══ PROVIDED MATERIAL ══

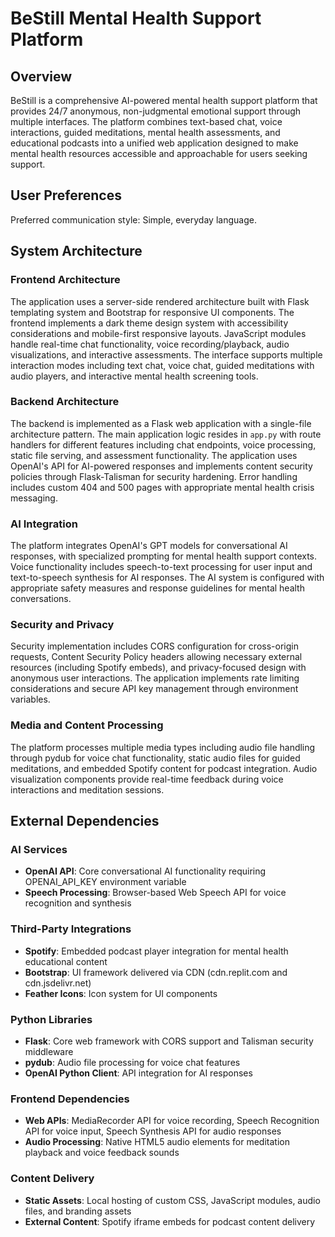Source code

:# BeStill Mental Health Support Platform

## Overview

BeStill is a comprehensive AI-powered mental health support platform that provides 24/7 anonymous, non-judgmental emotional support through multiple interfaces. The platform combines text-based chat, voice interactions, guided meditations, mental health assessments, and educational podcasts into a unified web application designed to make mental health resources accessible and approachable for users seeking support.

## User Preferences

Preferred communication style: Simple, everyday language.

## System Architecture

### Frontend Architecture
The application uses a server-side rendered architecture built with Flask templating system and Bootstrap for responsive UI components. The frontend implements a dark theme design system with accessibility considerations and mobile-first responsive layouts. JavaScript modules handle real-time chat functionality, voice recording/playback, audio visualizations, and interactive assessments. The interface supports multiple interaction modes including text chat, voice chat, guided meditations with audio players, and interactive mental health screening tools.

### Backend Architecture
The backend is implemented as a Flask web application with a single-file architecture pattern. The main application logic resides in `app.py` with route handlers for different features including chat endpoints, voice processing, static file serving, and assessment functionality. The application uses OpenAI's API for AI-powered responses and implements content security policies through Flask-Talisman for security hardening. Error handling includes custom 404 and 500 pages with appropriate mental health crisis messaging.

### AI Integration
The platform integrates OpenAI's GPT models for conversational AI responses, with specialized prompting for mental health support contexts. Voice functionality includes speech-to-text processing for user input and text-to-speech synthesis for AI responses. The AI system is configured with appropriate safety measures and response guidelines for mental health conversations.

### Security and Privacy
Security implementation includes CORS configuration for cross-origin requests, Content Security Policy headers allowing necessary external resources (including Spotify embeds), and privacy-focused design with anonymous user interactions. The application implements rate limiting considerations and secure API key management through environment variables.

### Media and Content Processing
The platform processes multiple media types including audio file handling through pydub for voice chat functionality, static audio files for guided meditations, and embedded Spotify content for podcast integration. Audio visualization components provide real-time feedback during voice interactions and meditation sessions.

## External Dependencies

### AI Services
- **OpenAI API**: Core conversational AI functionality requiring OPENAI_API_KEY environment variable
- **Speech Processing**: Browser-based Web Speech API for voice recognition and synthesis

### Third-Party Integrations
- **Spotify**: Embedded podcast player integration for mental health educational content
- **Bootstrap**: UI framework delivered via CDN (cdn.replit.com and cdn.jsdelivr.net)
- **Feather Icons**: Icon system for UI components

### Python Libraries
- **Flask**: Core web framework with CORS support and Talisman security middleware
- **pydub**: Audio file processing for voice chat features
- **OpenAI Python Client**: API integration for AI responses

### Frontend Dependencies
- **Web APIs**: MediaRecorder API for voice recording, Speech Recognition API for voice input, Speech Synthesis API for audio responses
- **Audio Processing**: Native HTML5 audio elements for meditation playback and voice feedback sounds

### Content Delivery
- **Static Assets**: Local hosting of custom CSS, JavaScript modules, audio files, and branding assets
- **External Content**: Spotify iframe embeds for podcast content delivery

═══

EXERCISE INSTRUCTIONS. Look through the entries above and say how many lines contain "BeStill", giving nothing but the number.

ANSWER TO THIS PROBLEM. 2